:: Data shown

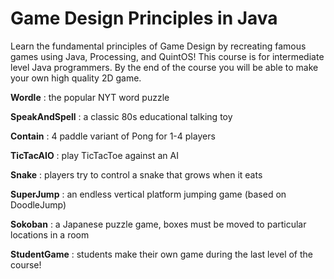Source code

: # Game Design Principles in Java

Learn the fundamental principles of Game Design by recreating famous games using Java, Processing, and QuintOS! This course is for intermediate level Java programmers. By the end of the course you will be able to make your own high quality 2D game.

**Wordle** : the popular NYT word puzzle

**SpeakAndSpell** : a classic 80s educational talking toy

**Contain** : 4 paddle variant of Pong for 1-4 players

**TicTacAIO** : play TicTacToe against an AI

**Snake** : players try to control a snake that grows when it eats

**SuperJump** : an endless vertical platform jumping game (based on DoodleJump)

**Sokoban** : a Japanese puzzle game, boxes must be moved to particular locations in a room

**StudentGame** : students make their own game during the last level of the course!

::::

(What the task requires):
From the first record to the last, transcribe everything exactly but drop the pictures.

(Answer area):
Source code

: # Game Design Principles in Java

Learn the fundamental principles of Game Design by recreating famous games using Java, Processing, and QuintOS! This course is for intermediate level Java programmers. By the end of the course you will be able to make your own high quality 2D game.

**Wordle** : the popular NYT word puzzle

**SpeakAndSpell** : a classic 80s educational talking toy

**Contain** : 4 paddle variant of Pong for 1-4 players

**TicTacAIO** : play TicTacToe against an AI

**Snake** : players try to control a snake that grows when it eats

**SuperJump** : an endless vertical platform jumping game (based on DoodleJump)

**Sokoban** : a Japanese puzzle game, boxes must be moved to particular locations in a room

**StudentGame** : students make their own game during the last level of the course!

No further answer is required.